Limitations and strengths
The current results should be interpreted as associations rather than causes. The primary age of onset of symptoms of depressiveness tends to be much earlier than 50 years, 9 so it is likely that we have not fully identified the effects of all possible earlier life and health situations on depressiveness in older age.
The incidence of depressiveness is relatively high according to our findings. EURO-D should be validated for Estonia to evaluate the appropriateness of the measure. Twice the incidence of depressiveness was found among the 65+ years population compared with an earlier analysis. 6 The authors used a similar sample and indicator to estimate the incidence of depressiveness in several European countries, including Estonia, and found a 13.2% incidence of depressiveness among Europeans aged 65+ years between 2013 and 2015. The exact numerator and denominator for calculating the incidence in Estonia have not been specified by Conde-Sala et al. 6 In their study, the total Estonian sample (aged 65+ years) included 2393 people; however, it is not clear how many were included in the calculation of incidence. If we separate our sample into those aged 53–64 years and those aged 65+ years, the former group is comprised of 1430 individuals, and the latter 1083. This may explain the difference in incidence outcomes. Different sample selection procedures affect the comparability of the findings. Due to using existing SHARE data with its established sampling procedure, no sample size calculation/power analysis was conducted.

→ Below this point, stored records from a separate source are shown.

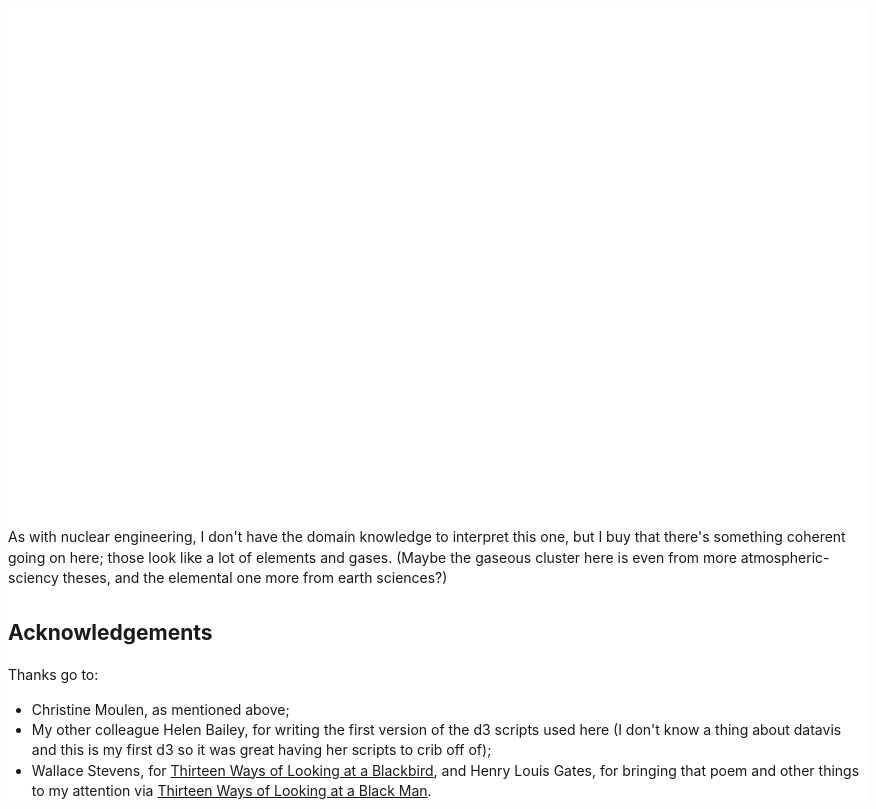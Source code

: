 <svg width="700" height="500" id="svg_eaps"></svg>
<script>
  var datafile = '{{ datafile }}';
  {% include d3_word_net.html svg_id='svg_eaps' datafile=datafile %}
</script>

As with nuclear engineering, I don't have the domain knowledge to interpret this one, but I buy that there's something coherent going on here; those look like a lot of elements and gases. (Maybe the gaseous cluster here is even from more atmospheric-sciency theses, and the elemental one more from earth sciences?)

## Acknowledgements

Thanks go to:
* Christine Moulen, as mentioned above;
* My other colleague Helen Bailey, for writing the first version of the d3 scripts used here (I don't know a thing about datavis and this is my first d3 so it was great having her scripts to crib off of);
* Wallace Stevens, for [Thirteen Ways of Looking at a Blackbird](https://www.poetryfoundation.org/poems/45236/thirteen-ways-of-looking-at-a-blackbird), and Henry Louis Gates, for bringing that poem and other things to my attention via [Thirteen Ways of Looking at a Black Man](https://www.amazon.com/Thirteen-Ways-Looking-Black-Man/dp/0679776664).
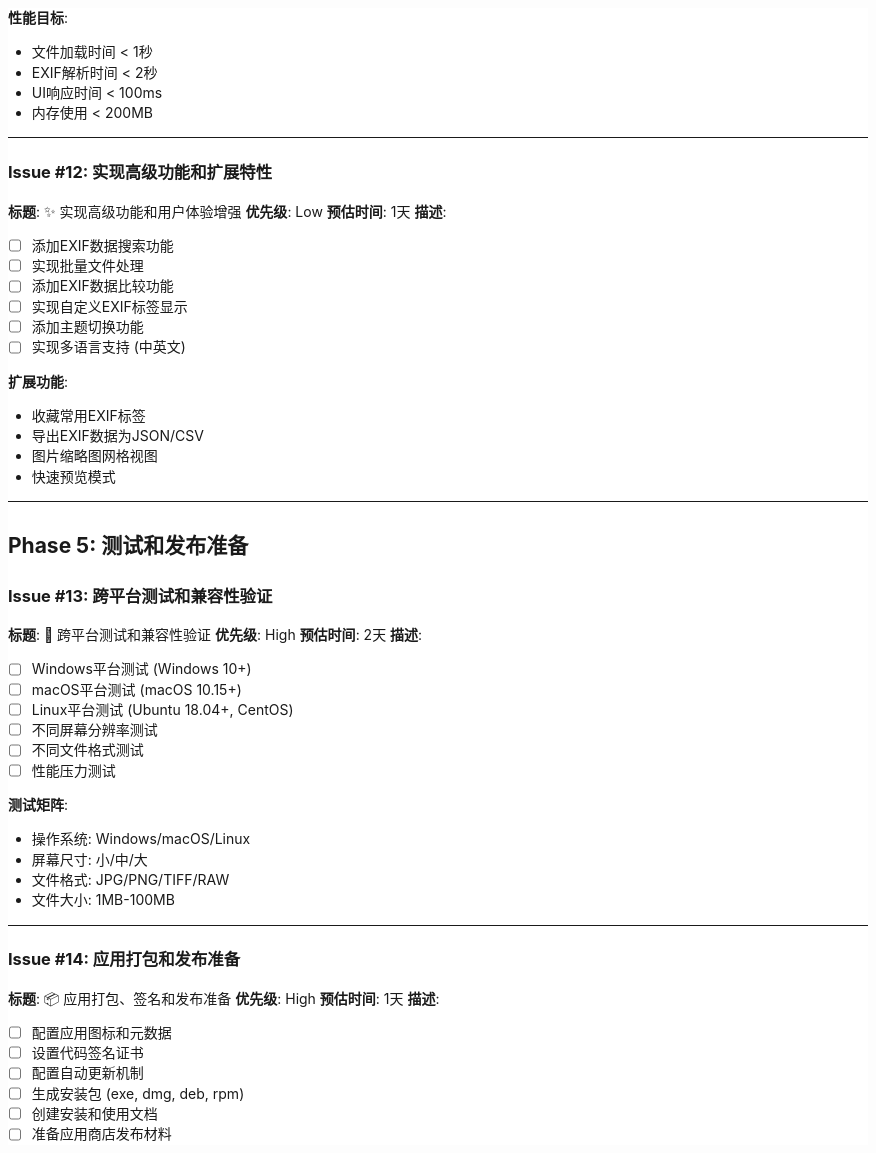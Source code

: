 **性能目标**:
- 文件加载时间 < 1秒
- EXIF解析时间 < 2秒
- UI响应时间 < 100ms
- 内存使用 < 200MB

---

### Issue #12: 实现高级功能和扩展特性
**标题**: ✨ 实现高级功能和用户体验增强
**优先级**: Low
**预估时间**: 1天
**描述**:
- [ ] 添加EXIF数据搜索功能
- [ ] 实现批量文件处理
- [ ] 添加EXIF数据比较功能
- [ ] 实现自定义EXIF标签显示
- [ ] 添加主题切换功能
- [ ] 实现多语言支持 (中英文)

**扩展功能**:
- 收藏常用EXIF标签
- 导出EXIF数据为JSON/CSV
- 图片缩略图网格视图
- 快速预览模式

---

## Phase 5: 测试和发布准备

### Issue #13: 跨平台测试和兼容性验证
**标题**: 🧪 跨平台测试和兼容性验证
**优先级**: High
**预估时间**: 2天
**描述**:
- [ ] Windows平台测试 (Windows 10+)
- [ ] macOS平台测试 (macOS 10.15+)
- [ ] Linux平台测试 (Ubuntu 18.04+, CentOS)
- [ ] 不同屏幕分辨率测试
- [ ] 不同文件格式测试
- [ ] 性能压力测试

**测试矩阵**:
- 操作系统: Windows/macOS/Linux
- 屏幕尺寸: 小/中/大
- 文件格式: JPG/PNG/TIFF/RAW
- 文件大小: 1MB-100MB

---

### Issue #14: 应用打包和发布准备
**标题**: 📦 应用打包、签名和发布准备
**优先级**: High
**预估时间**: 1天
**描述**:
- [ ] 配置应用图标和元数据
- [ ] 设置代码签名证书
- [ ] 配置自动更新机制
- [ ] 生成安装包 (exe, dmg, deb, rpm)
- [ ] 创建安装和使用文档
- [ ] 准备应用商店发布材料

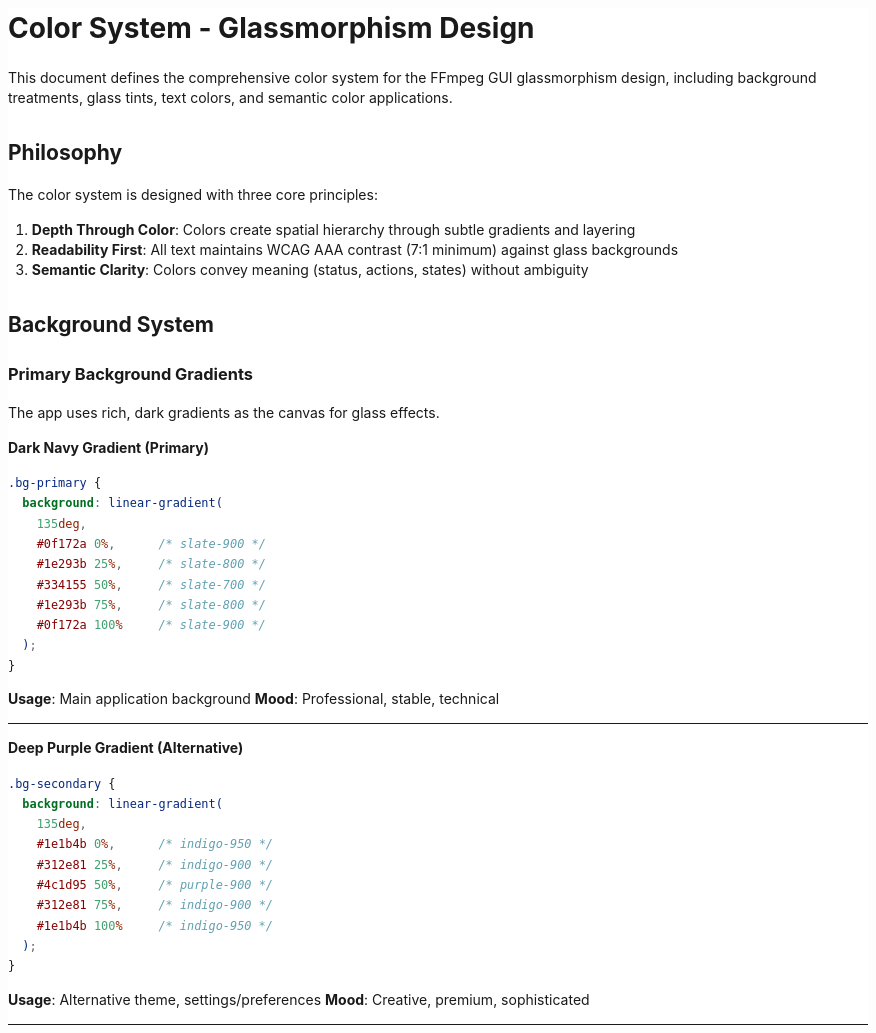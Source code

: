 # Color System - Glassmorphism Design

This document defines the comprehensive color system for the FFmpeg GUI glassmorphism design, including background treatments, glass tints, text colors, and semantic color applications.

## Philosophy

The color system is designed with three core principles:

1. **Depth Through Color**: Colors create spatial hierarchy through subtle gradients and layering
2. **Readability First**: All text maintains WCAG AAA contrast (7:1 minimum) against glass backgrounds
3. **Semantic Clarity**: Colors convey meaning (status, actions, states) without ambiguity

## Background System

### Primary Background Gradients

The app uses rich, dark gradients as the canvas for glass effects.

**Dark Navy Gradient (Primary)**
```css
.bg-primary {
  background: linear-gradient(
    135deg,
    #0f172a 0%,      /* slate-900 */
    #1e293b 25%,     /* slate-800 */
    #334155 50%,     /* slate-700 */
    #1e293b 75%,     /* slate-800 */
    #0f172a 100%     /* slate-900 */
  );
}
```
**Usage**: Main application background
**Mood**: Professional, stable, technical

---

**Deep Purple Gradient (Alternative)**
```css
.bg-secondary {
  background: linear-gradient(
    135deg,
    #1e1b4b 0%,      /* indigo-950 */
    #312e81 25%,     /* indigo-900 */
    #4c1d95 50%,     /* purple-900 */
    #312e81 75%,     /* indigo-900 */
    #1e1b4b 100%     /* indigo-950 */
  );
}
```
**Usage**: Alternative theme, settings/preferences
**Mood**: Creative, premium, sophisticated

---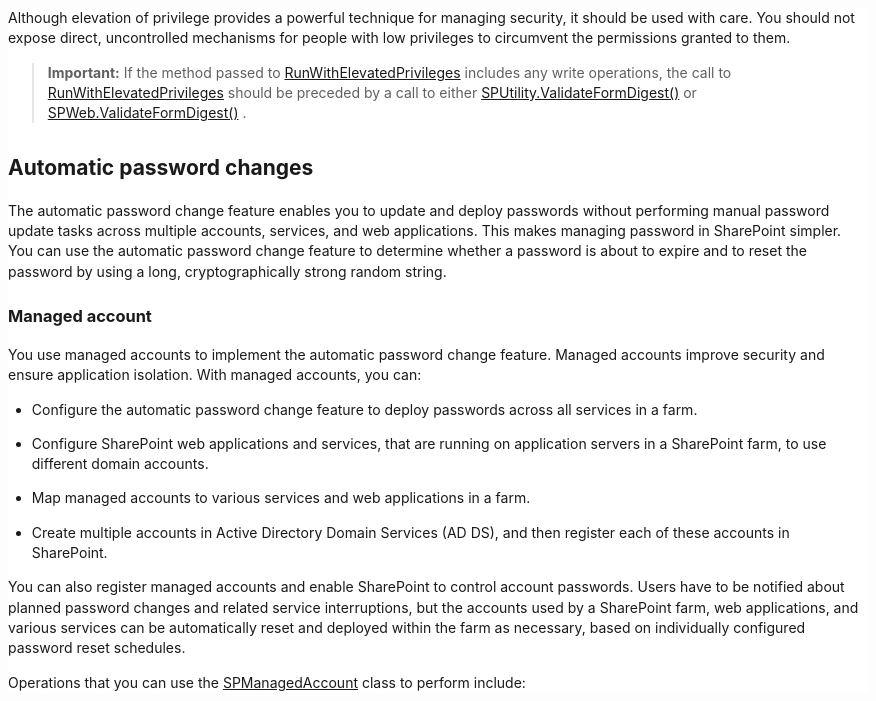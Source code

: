 Although elevation of privilege provides a powerful technique for managing security, it should be used with care. You should not expose direct, uncontrolled mechanisms for people with low privileges to circumvent the permissions granted to them.




> **Important:**
> If the method passed to  [RunWithElevatedPrivileges](https://msdn.microsoft.com/library/Microsoft.SharePoint.SPSecurity.RunWithElevatedPrivileges.aspx) includes any write operations, the call to [RunWithElevatedPrivileges](https://msdn.microsoft.com/library/Microsoft.SharePoint.SPSecurity.RunWithElevatedPrivileges.aspx) should be preceded by a call to either [SPUtility.ValidateFormDigest()](https://msdn.microsoft.com/library/Microsoft.SharePoint.Utilities.SPUtility.ValidateFormDigest.aspx) or [SPWeb.ValidateFormDigest()](https://msdn.microsoft.com/library/Microsoft.SharePoint.SPWeb.ValidateFormDigest.aspx) .





## Automatic password changes
<a name="SP15_RoleInheritance_AutomaticPasswordChange"> </a>

The automatic password change feature enables you to update and deploy passwords without performing manual password update tasks across multiple accounts, services, and web applications. This makes managing password in SharePoint simpler. You can use the automatic password change feature to determine whether a password is about to expire and to reset the password by using a long, cryptographically strong random string.




### Managed account

You use managed accounts to implement the automatic password change feature. Managed accounts improve security and ensure application isolation. With managed accounts, you can:




- Configure the automatic password change feature to deploy passwords across all services in a farm.


- Configure SharePoint web applications and services, that are running on application servers in a SharePoint farm, to use different domain accounts.


- Map managed accounts to various services and web applications in a farm.


- Create multiple accounts in Active Directory Domain Services (AD DS), and then register each of these accounts in SharePoint.


You can also register managed accounts and enable SharePoint to control account passwords. Users have to be notified about planned password changes and related service interruptions, but the accounts used by a SharePoint farm, web applications, and various services can be automatically reset and deployed within the farm as necessary, based on individually configured password reset schedules.



Operations that you can use the  [SPManagedAccount](https://msdn.microsoft.com/library/Microsoft.SharePoint.Administration.SPManagedAccount.aspx) class to perform include:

Selection bias might have resulted from the presence of more or fewer depressive individuals in our analytical sample. The proportion of the institutional population is relatively low in Estonia, 35 and was not specifically sampled. The incidence of depression is generally higher among an institutionalised population, 34 and our results might have differed had more people in this vulnerable position been included. Those in institutional settings could have higher unmet psychological needs with the potential to cause various forms of mental distress, such as depression. 34
The sample from a large population-level survey of middle-aged and older people enabled an in-depth analysis of different factors associated with the emergence of symptoms of depressiveness. The lack of differences in results between the weighted and unweighted samples suggests that the results are representative of the population aged 53+ years in Estonia. The SHARE Estonia survey has a sufficiently large sample without an upper age limit, while in other cases, individuals in the 80+ years age group have not been included, or the analysis focussed only on the 65+ years population. Respondents aged 80+ years (
Conclusion
This study highlights the importance of examining symptoms of depressiveness among middle-aged and older people by identifying the factors associated with their incidence, especially those related to age and gender, although these differences were moderated by other factors. We find indications that precipitating life events may influence the likelihood of becoming depressive in middle and old age, especially with respect to the development of everyday activity limitations among men. Another important finding relates to the protective role of cognitive resources and activities in the incidence of depressiveness. These findings contribute to the development of public health interventions which are sufficient to address the dynamics of depressiveness over time in Estonia; however, further potential factors should be studied.